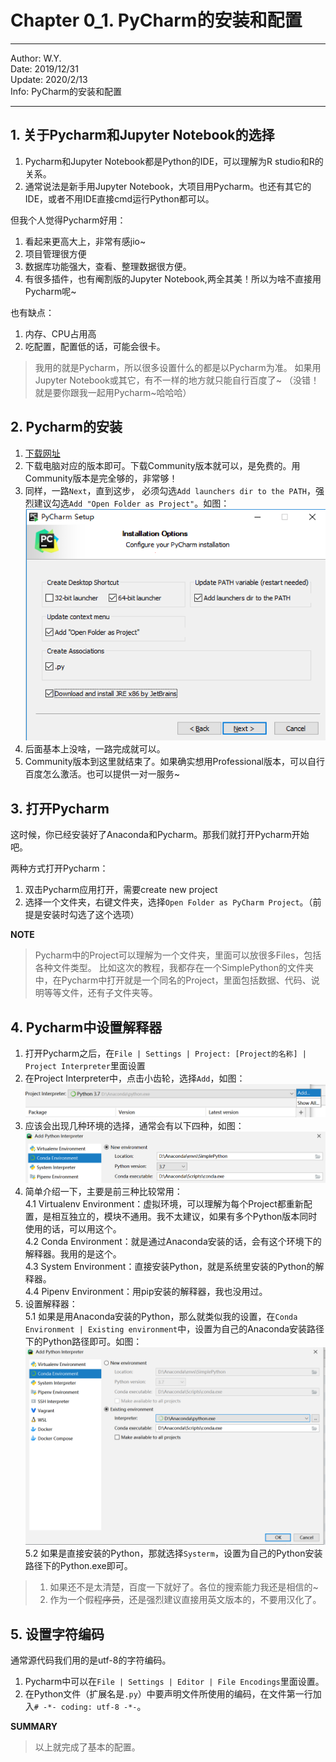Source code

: # Chapter 0_1. PyCharm的安装和配置

----
Author: W.Y.  
Date: 2019/12/31  
Update: 2020/2/13  
Info: PyCharm的安装和配置

----
## 1. 关于Pycharm和Jupyter Notebook的选择
1. Pycharm和Jupyter Notebook都是Python的IDE，可以理解为R studio和R的关系。
2. 通常说法是新手用Jupyter Notebook，大项目用Pycharm。也还有其它的IDE，或者不用IDE直接cmd运行Python都可以。

但我个人觉得Pycharm好用：
1. 看起来更高大上，非常有感jio~
2. 项目管理很方便
3. 数据库功能强大，查看、整理数据很方便。
4. 有很多插件，也有阉割版的Jupyter Notebook,两全其美！所以为啥不直接用Pycharm呢~

也有缺点：
1. 内存、CPU占用高
2. 吃配置，配置低的话，可能会很卡。

>我用的就是Pycharm，所以很多设置什么的都是以Pycharm为准。
>如果用Jupyter Notebook或其它，有不一样的地方就只能自行百度了~
>（没错！就是要你跟我一起用Pycharm~哈哈哈）

## 2. Pycharm的安装

1. [下载网址](https://www.jetbrains.com/pycharm/)
2. 下载电脑对应的版本即可。下载Community版本就可以，是免费的。用Community版本是完全够的，非常够！
3. 同样，一路`Next`，直到这步，
必须勾选`Add launchers dir to the PATH`，强烈建议勾选`Add "Open Folder as Project"`。如图：  
![如图](https://github.com/git-wy/SimplePython/blob/master/%E5%9B%BE%E7%89%87/Pycharm%E5%AE%89%E8%A3%85%2001.png?raw=true)
4. 后面基本上没啥，一路完成就可以。
5. Community版本到这里就结束了。如果确实想用Professional版本，可以自行百度怎么激活。也可以提供一对一服务~


## 3. 打开Pycharm

这时候，你已经安装好了Anaconda和Pycharm。那我们就打开Pycharm开始吧。

两种方式打开Pycharm：
1. 双击Pycharm应用打开，需要create new project
2. 选择一个文件夹，右键文件夹，选择`Open Folder as PyCharm Project`。（前提是安装时勾选了这个选项）

**NOTE**
> Pycharm中的Project可以理解为一个文件夹，里面可以放很多Files，包括各种文件类型。
>比如这次的教程，我都存在一个SimplePython的文件夹中，在Pycharm中打开就是一个同名的Project，里面包括数据、代码、说明等等文件，还有子文件夹等。

## 4. Pycharm中设置解释器
1. 打开Pycharm之后，在`File | Settings | Project: [Project的名称] | Project Interpreter`里面设置
2. 在Project Interpreter中，点击小齿轮，选择`Add`，如图：  
![图片](https://github.com/git-wy/SimplePython/blob/master/%E5%9B%BE%E7%89%87/Pycharm%20%E8%AE%BE%E7%BD%AE%E8%A7%A3%E9%87%8A%E5%99%A8%2001.png?raw=true)
3. 应该会出现几种环境的选择，通常会有以下四种，如图：  
![图片](https://github.com/git-wy/SimplePython/blob/master/%E5%9B%BE%E7%89%87/Pycharm%20%E8%AE%BE%E7%BD%AE%E8%A7%A3%E9%87%8A%E5%99%A8%2002.png?raw=true)
4. 简单介绍一下，主要是前三种比较常用：  
4.1 Virtualenv Environment：虚拟环境，可以理解为每个Project都重新配置，是相互独立的，模块不通用。我不太建议，如果有多个Python版本同时使用的话，可以用这个。   
4.2 Conda Environment：就是通过Anaconda安装的话，会有这个环境下的解释器。我用的是这个。   
4.3 System Environment：直接安装Python，就是系统里安装的Python的解释器。  
4.4 Pipenv Environment：用pip安装的解释器，我也没用过。  
5. 设置解释器：  
5.1 如果是用Anaconda安装的Python，那么就类似我的设置，在`Conda Environment | Existing environment`中，设置为自己的Anaconda安装路径下的Python路径即可。如图：  
![图片](https://github.com/git-wy/SimplePython/blob/master/%E5%9B%BE%E7%89%87/Pycharm%20%E8%AE%BE%E7%BD%AE%E8%A7%A3%E9%87%8A%E5%99%A8%2003.png?raw=true)  
5.2 如果是直接安装的Python，那就选择`Systerm`，设置为自己的Python安装路径下的Python.exe即可。  


>1. 如果还不是太清楚，百度一下就好了。各位的搜索能力我还是相信的~
>2. 作为一个假~~程序员~~，还是强烈建议直接用英文版本的，不要用汉化了。


## 5. 设置字符编码
通常源代码我们用的是utf-8的字符编码。
1. Pycharm中可以在`File | Settings | Editor | File Encodings`里面设置。
2. 在Python文件（扩展名是`.py`）中要声明文件所使用的编码，在文件第一行加入`# -*- coding: utf-8 -*-`。


**SUMMARY**
> 以上就完成了基本的配置。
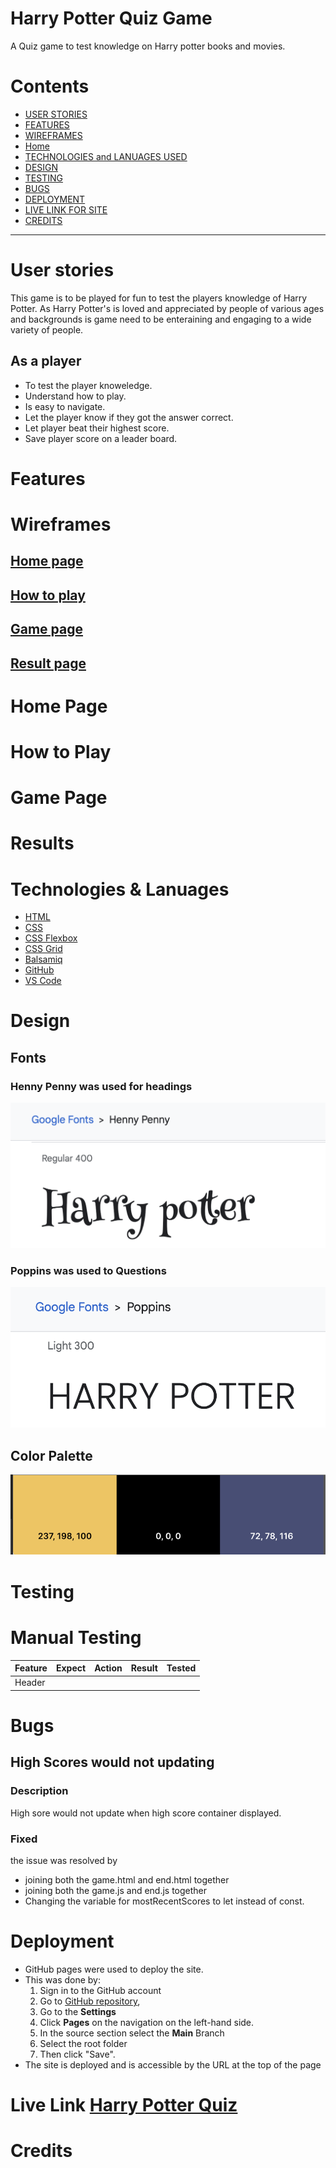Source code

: # Harry Potter Quiz Game
A Quiz game to test knowledge on Harry potter books and movies.
# Contents
* [USER STORIES](#USER)
* [FEATURES](#features)
* [WIREFRAMES](#wireframes)
* [Home](#home-page-1)
* [TECHNOLOGIES and LANUAGES USED](#Technologies)
* [DESIGN](#Design)
* [TESTING](#Testing)
* [BUGS](#Bugs)
* [DEPLOYMENT](#Deployment)
* [LIVE LINK FOR SITE](#LIVELINK)
* [CREDITS](#Credits)

---
# User stories
This game is to be played for fun to test the players knowledge of Harry Potter. As Harry Potter's is loved and appreciated by people of various ages and backgrounds is game need to be enteraining and engaging to a wide variety of people.

## As a player 
* To test the player knoweledge.
* Understand how to play.
* Is easy to navigate.
* Let the player know if they got the answer correct.
* Let player beat their highest score.
* Save player score on a leader board.

# Features


# Wireframes

## [Home page](documentation/home%20page.png)
## [How to play](documentation/how%20to%20play.png)
## [Game page](documentation/game%20page%20.png)
## [Result page](documentation/result%20page.png)

# Home Page

# How to Play

# Game Page

# Results 

# Technologies & Lanuages
  - [HTML](https://developer.mozilla.org/en-US/docs/Web/HTML) 
   - [CSS](https://developer.mozilla.org/en-US/docs/Web/css)
   - [CSS Flexbox](https://developer.mozilla.org/en-US/docs/Learn/CSS/CSS_layout/Flexbox) 
   - [CSS Grid](https://developer.mozilla.org/en-US/docs/Web/CSS/grid)
   - [Balsamiq](https://balsamiq.com/)
   - [GitHub](https://github.com/) 
   - [VS Code](https://code.visualstudio.com/)


# Design

## Fonts

### Henny Penny was used for headings 
![Henny Penny](documentation/henny-penny.png)

### Poppins was used to Questions
![Poppins](documentation/poppins.png)

## Color Palette

![color palette](documentation/colorpalette.png) 

# Testing

# Manual Testing
| Feature | Expect | Action | Result |Tested |
|---|---|---|---|---|
| Header ||||


# Bugs
## High Scores would not updating 
### Description
High sore would not update when high score container displayed.
### Fixed 
the issue was resolved by
* joining both the game.html and end.html together
* joining both the game.js and end.js together 
* Changing the variable for mostRecentScores to let instead of const.

# Deployment
* GitHub pages were used to deploy the site.
* This was done by: 
  1. Sign in to the GitHub account
  2. Go to [GitHub repository](https://edelcorbett.github.io/harry-potter-pp2/),
  3. Go to the **Settings** 
  4. Click **Pages** on the navigation on the left-hand side.
  5. In the source section select the **Main** Branch
  6. Select the root folder
  6. Then click "Save".
* The site is deployed and is accessible by the URL at the top of the page

# Live Link [Harry Potter Quiz](https://edelcorbett.github.io/harry-potter-pp2/)

# Credits 
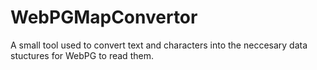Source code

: # WebPGMapConvertor
A small tool used to convert text and characters into the neccesary data stuctures for WebPG to read them.
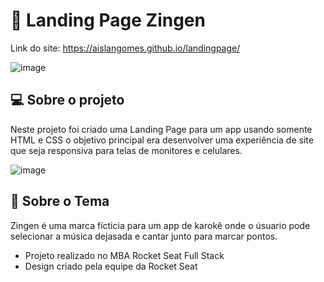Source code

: # 🧾 Landing Page Zingen
Link do site: https://aislangomes.github.io/landingpage/

![image](https://github.com/aislangomes/landingpage/assets/123963050/8f381454-7bf8-43c4-81f2-f07b07d1725c)


## 💻 Sobre o projeto
Neste projeto foi criado uma Landing Page para um app usando somente HTML e CSS o objetivo principal era desenvolver uma experiência de site que seja responsiva para telas de monitores e celulares.

![image](https://github.com/aislangomes/landingpage/assets/123963050/08728e1b-1ab1-4abb-9eb5-447a88adab1e)

## 📱 Sobre o Tema
Zingen é uma marca fícticia para um app de karokê onde o úsuario pode selecionar a música dejasada e cantar junto para marcar pontos.

- Projeto realizado no MBA Rocket Seat Full Stack
- Design criado pela equipe da Rocket Seat
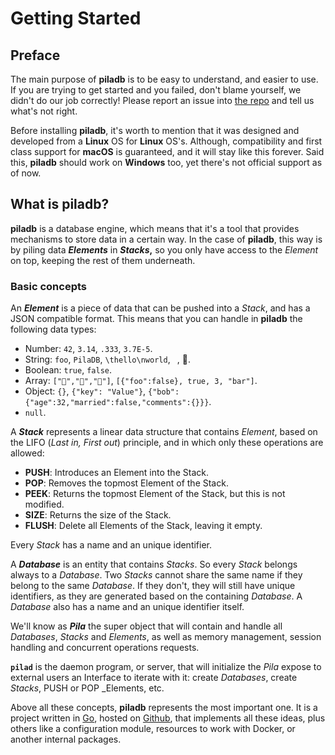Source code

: # Getting Started

## Preface

The main purpose of **piladb** is to be easy to understand, and easier to use. If you are trying to get started and you failed, don't blame yourself, we didn't do our job correctly! Please report an issue into [the repo](https://github.com/oscillatingworks/pilabook/issues) and tell us what's not right.

Before installing **piladb**, it's worth to mention that it was designed and developed from a **Linux** OS for **Linux** OS's. Although, compatibility and first class support for **macOS** is guaranteed, and it will stay like this forever. Said this, **piladb** should work on **Windows** too, yet there's not official support as of now.

## What is piladb?

**piladb** is a database engine, which means that it's a tool that provides mechanisms to store data in a certain way. In the case of **piladb**, this way is by piling data **_Elements_** in **_Stacks_,** so you only have access to the _Element_ on top, keeping the rest of them underneath. 

### Basic concepts

An **_Element_** is a piece of data that can be pushed into a _Stack_, and has a JSON compatible format. This means that you can handle in **piladb** the following data types:

* Number: `42`, `3.14`, `.333`, `3.7E-5`.
* String: `foo`, `PilaDB`, `\thello\nworld`, ` `, 💾.
* Boolean: `true`, `false`.
* Array: `["🍎","🍊","🍋"]`, `[{"foo":false}, true, 3, "bar"]`.
* Object: `{}`, `{"key": "Value"}`, `{"bob":{"age":32,"married":false,"comments":{}}}`.
* `null`.

A **_Stack_** represents a linear data structure that contains _Element_, based on the LIFO (_Last in, First out_) principle, and in which only these operations are allowed:

* **PUSH**: Introduces an Element into the Stack. 
* **POP**: Removes the topmost Element of the Stack.
* **PEEK**: Returns the topmost Element of the Stack, but this is not modified.
* **SIZE**: Returns the size of the Stack.
* **FLUSH**: Delete all Elements of the Stack, leaving it empty.

Every _Stack_ has a name and an unique identifier.

A **_Database_** is an entity that contains _Stacks_. So every _Stack_ belongs always to a _Database_. Two _Stacks_ cannot share the same name if they belong to the same _Database_. If they don't, they will still have unique identifiers, as they are generated based on the containing _Database_. A _Database_ also has a name and an unique identifier itself.

We'll know as **_Pila_** the super object that will contain and handle all _Databases_, _Stacks_ and _Elements_, as well as memory management, session handling and concurrent operations requests.

**`pilad`** is the daemon program, or server, that will initialize the _Pila_  expose to external users an Interface to iterate with it: create _Databases_, create _Stacks_, PUSH or POP _Elements, etc.

Above all these concepts, **piladb** represents the most important one. It is a project written in [Go](https://golang.org), hosted on [Github](https://github.com/fern4lvarez/piladb), that implements all these ideas, plus others like a configuration module, resources to work with Docker, or another internal packages.



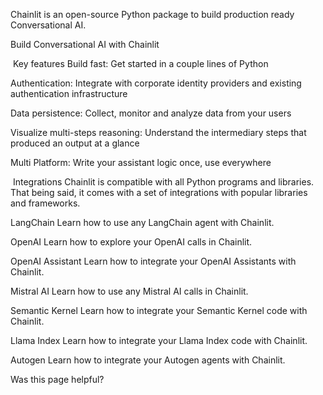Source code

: Chainlit is an open-source Python package to build production ready Conversational AI.

Build Conversational AI with Chainlit

​
Key features
Build fast: Get started in a couple lines of Python

Authentication: Integrate with corporate identity providers and existing authentication infrastructure

Data persistence: Collect, monitor and analyze data from your users

Visualize multi-steps reasoning: Understand the intermediary steps that produced an output at a glance

Multi Platform: Write your assistant logic once, use everywhere

​
Integrations
Chainlit is compatible with all Python programs and libraries. That being said, it comes with a set of integrations with popular libraries and frameworks.

LangChain
Learn how to use any LangChain agent with Chainlit.

OpenAI
Learn how to explore your OpenAI calls in Chainlit.

OpenAI Assistant
Learn how to integrate your OpenAI Assistants with Chainlit.

Mistral AI
Learn how to use any Mistral AI calls in Chainlit.

Semantic Kernel
Learn how to integrate your Semantic Kernel code with Chainlit.

Llama Index
Learn how to integrate your Llama Index code with Chainlit.

Autogen
Learn how to integrate your Autogen agents with Chainlit.

Was this page helpful?

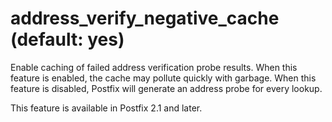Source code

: # address_verify_negative_cache (default: yes)

Enable caching of failed address verification probe results. When
this feature is enabled, the cache may pollute quickly with garbage.
When this feature is disabled, Postfix will generate an address
probe for every lookup.




This feature is available in Postfix 2.1 and later.



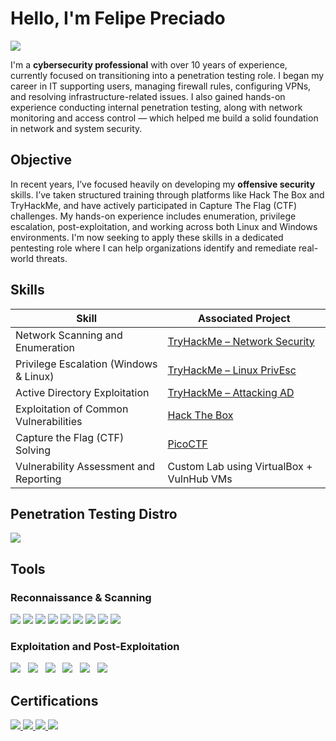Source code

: # Hello, I'm Felipe Preciado
<a href="https://www.linkedin.com/in/felipe-preciado-vel%C3%A1zquez-a78470b4/"><img src="https://img.shields.io/badge/-LinkedIn-0072b1?&style=for-the-badge&logo=linkedin&logoColor=white" /></a>

I'm a **cybersecurity professional** with over 10 years of experience, currently focused on transitioning into a penetration testing role. I began my career in IT supporting users, managing firewall rules, configuring VPNs, and resolving infrastructure-related issues. I also gained hands-on experience conducting internal penetration testing, along with network monitoring and access control — which helped me build a solid foundation in network and system security.

## Objective

In recent years, I’ve focused heavily on developing my **offensive security** skills. I’ve taken structured training through platforms like Hack The Box and TryHackMe, and have actively participated in Capture The Flag (CTF) challenges. My hands-on experience includes enumeration, privilege escalation, post-exploitation, and working across both Linux and Windows environments. I'm now seeking to apply these skills in a dedicated pentesting role where I can help organizations identify and remediate real-world threats.

## Skills

| Skill                                         | Associated Project                                 |
|----------------------------------------------|----------------------------------------------------|
| Network Scanning and Enumeration              | <a href="https://tryhackme.com/room/networksecurity">TryHackMe – Network Security</a> |
| Privilege Escalation (Windows & Linux)        | <a href="https://tryhackme.com/room/linprivesc">TryHackMe – Linux PrivEsc</a> |
| Active Directory Exploitation                 | <a href="https://tryhackme.com/room/attackingad">TryHackMe – Attacking AD</a> |
| Exploitation of Common Vulnerabilities        | <a href="https://www.hackthebox.com/">Hack The Box</a> |
| Capture the Flag (CTF) Solving                | <a href="https://picoctf.org/">PicoCTF</a> |
| Vulnerability Assessment and Reporting        | Custom Lab using VirtualBox + VulnHub VMs          |

## Penetration Testing Distro
<div>
    <img src="https://img.shields.io/badge/-Kali%20Linux-557C94?&style=for-the-badge&logo=Kali-Linux&logoColor=white" /><br />
</div>

## Tools

### Reconnaissance & Scanning
<div>
    <img src="https://img.shields.io/badge/-Nmap-10999F?&style=for-the-badge&logo=Nmap&logoColor=white" />
    <img src="https://img.shields.io/badge/-Netcat-1D1D1D?&style=for-the-badge&logo=gnu&logoColor=white" />
    <img src="https://img.shields.io/badge/-DNSrecon-F17A0A?&style=for-the-badge&logoColor=white" />
    <img src="https://img.shields.io/badge/-Shodan-E22E2A?&style=for-the-badge&logo=Shodan&logoColor=white" />
    <img src="https://img.shields.io/badge/-Burp%20Suite-4E5D6C?&style=for-the-badge&logo=BurpSuite&logoColor=white" />
    <img src="https://img.shields.io/badge/-Nikto-0078D7?&style=for-the-badge&logo=nikto&logoColor=white" />
    <img src="https://img.shields.io/badge/-WhatWeb-5A5A5A?&style=for-the-badge&logoColor=white" />
    <img src="https://img.shields.io/badge/-Gobuster-2A2A2A?&style=for-the-badge&logoColor=white" />
    <img src="https://img.shields.io/badge/-FFUF-3C6E71?&style=for-the-badge&logoColor=white" />
</div>

### Exploitation and Post-Exploitation
<div>
    <img src="https://img.shields.io/badge/-Hashcat-4C1F70?&style=for-the-badge&logo=hashicorp&logoColor=white" />  
    <img src="https://img.shields.io/badge/-Mimikatz-1F1F1F?&style=for-the-badge&logo=windows&logoColor=white" />  
    <img src="https://img.shields.io/badge/-Ligolo-0E79B2?&style=for-the-badge&logo=gnu&logoColor=white" />  
    <img src="https://img.shields.io/badge/-BloodHound-720026?&style=for-the-badge&logo=windows&logoColor=white" />  
    <img src="https://img.shields.io/badge/-SearchSploit-007ACC?&style=for-the-badge&logo=exploitdb&logoColor=white" />  
    <img src="https://img.shields.io/badge/-Impacket-EE4C2C?&style=for-the-badge&logo=python&logoColor=white" />
</div>

## Certifications
<div>
    <a href="https://www.credly.com/badges/c69a9be8-b47d-459d-b25b-3a72e396bd14/public_url"><img src="https://img.shields.io/badge/-Cisco%20Firepower-EE0000?&style=for-the-badge&logo=cisco&logoColor=white" />
    <a href="https://www.credly.com/badges/23ee3a9f-c128-4028-865b-117b5911c9d4/public_url"><img src="https://img.shields.io/badge/-Splunk-FF7300?&style=for-the-badge&logo=Splunk&logoColor=white" />
    <img src="https://img.shields.io/badge/-Guardicore-00A6F3?&style=for-the-badge&logo=guardicore&logoColor=white" />
    <img src="https://img.shields.io/badge/-Fortinet-ED1C24?&style=for-the-badge&logo=fortinet&logoColor=white" />
</div>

---*---

Restate the lines of the records exactly, starting at the first and stopping after the line with "Environment | Existing". Leave out any picture.

Source code

: # Chapter 0_1. PyCharm的安装和配置

----
Author: W.Y.  
Date: 2019/12/31  
Update: 2020/2/13  
Info: PyCharm的安装和配置

----
## 1. 关于Pycharm和Jupyter Notebook的选择
1. Pycharm和Jupyter Notebook都是Python的IDE，可以理解为R studio和R的关系。
2. 通常说法是新手用Jupyter Notebook，大项目用Pycharm。也还有其它的IDE，或者不用IDE直接cmd运行Python都可以。

但我个人觉得Pycharm好用：
1. 看起来更高大上，非常有感jio~
2. 项目管理很方便
3. 数据库功能强大，查看、整理数据很方便。
4. 有很多插件，也有阉割版的Jupyter Notebook,两全其美！所以为啥不直接用Pycharm呢~

也有缺点：
1. 内存、CPU占用高
2. 吃配置，配置低的话，可能会很卡。

>我用的就是Pycharm，所以很多设置什么的都是以Pycharm为准。
>如果用Jupyter Notebook或其它，有不一样的地方就只能自行百度了~
>（没错！就是要你跟我一起用Pycharm~哈哈哈）

## 2. Pycharm的安装

1. [下载网址](https://www.jetbrains.com/pycharm/)
2. 下载电脑对应的版本即可。下载Community版本就可以，是免费的。用Community版本是完全够的，非常够！
3. 同样，一路`Next`，直到这步，
必须勾选`Add launchers dir to the PATH`，强烈建议勾选`Add "Open Folder as Project"`。如图：  
![如图](https://github.com/git-wy/SimplePython/blob/master/%E5%9B%BE%E7%89%87/Pycharm%E5%AE%89%E8%A3%85%2001.png?raw=true)
4. 后面基本上没啥，一路完成就可以。
5. Community版本到这里就结束了。如果确实想用Professional版本，可以自行百度怎么激活。也可以提供一对一服务~


## 3. 打开Pycharm

这时候，你已经安装好了Anaconda和Pycharm。那我们就打开Pycharm开始吧。

两种方式打开Pycharm：
1. 双击Pycharm应用打开，需要create new project
2. 选择一个文件夹，右键文件夹，选择`Open Folder as PyCharm Project`。（前提是安装时勾选了这个选项）

**NOTE**
> Pycharm中的Project可以理解为一个文件夹，里面可以放很多Files，包括各种文件类型。
>比如这次的教程，我都存在一个SimplePython的文件夹中，在Pycharm中打开就是一个同名的Project，里面包括数据、代码、说明等等文件，还有子文件夹等。

## 4. Pycharm中设置解释器
1. 打开Pycharm之后，在`File | Settings | Project: [Project的名称] | Project Interpreter`里面设置
2. 在Project Interpreter中，点击小齿轮，选择`Add`，如图：  
![图片](https://github.com/git-wy/SimplePython/blob/master/%E5%9B%BE%E7%89%87/Pycharm%20%E8%AE%BE%E7%BD%AE%E8%A7%A3%E9%87%8A%E5%99%A8%2001.png?raw=true)
3. 应该会出现几种环境的选择，通常会有以下四种，如图：  
![图片](https://github.com/git-wy/SimplePython/blob/master/%E5%9B%BE%E7%89%87/Pycharm%20%E8%AE%BE%E7%BD%AE%E8%A7%A3%E9%87%8A%E5%99%A8%2002.png?raw=true)
4. 简单介绍一下，主要是前三种比较常用：  
4.1 Virtualenv Environment：虚拟环境，可以理解为每个Project都重新配置，是相互独立的，模块不通用。我不太建议，如果有多个Python版本同时使用的话，可以用这个。   
4.2 Conda Environment：就是通过Anaconda安装的话，会有这个环境下的解释器。我用的是这个。   
4.3 System Environment：直接安装Python，就是系统里安装的Python的解释器。  
4.4 Pipenv Environment：用pip安装的解释器，我也没用过。  
5. 设置解释器：  
5.1 如果是用Anaconda安装的Python，那么就类似我的设置，在`Conda Environment | Existing environment`中，设置为自己的Anaconda安装路径下的Python路径即可。如图：  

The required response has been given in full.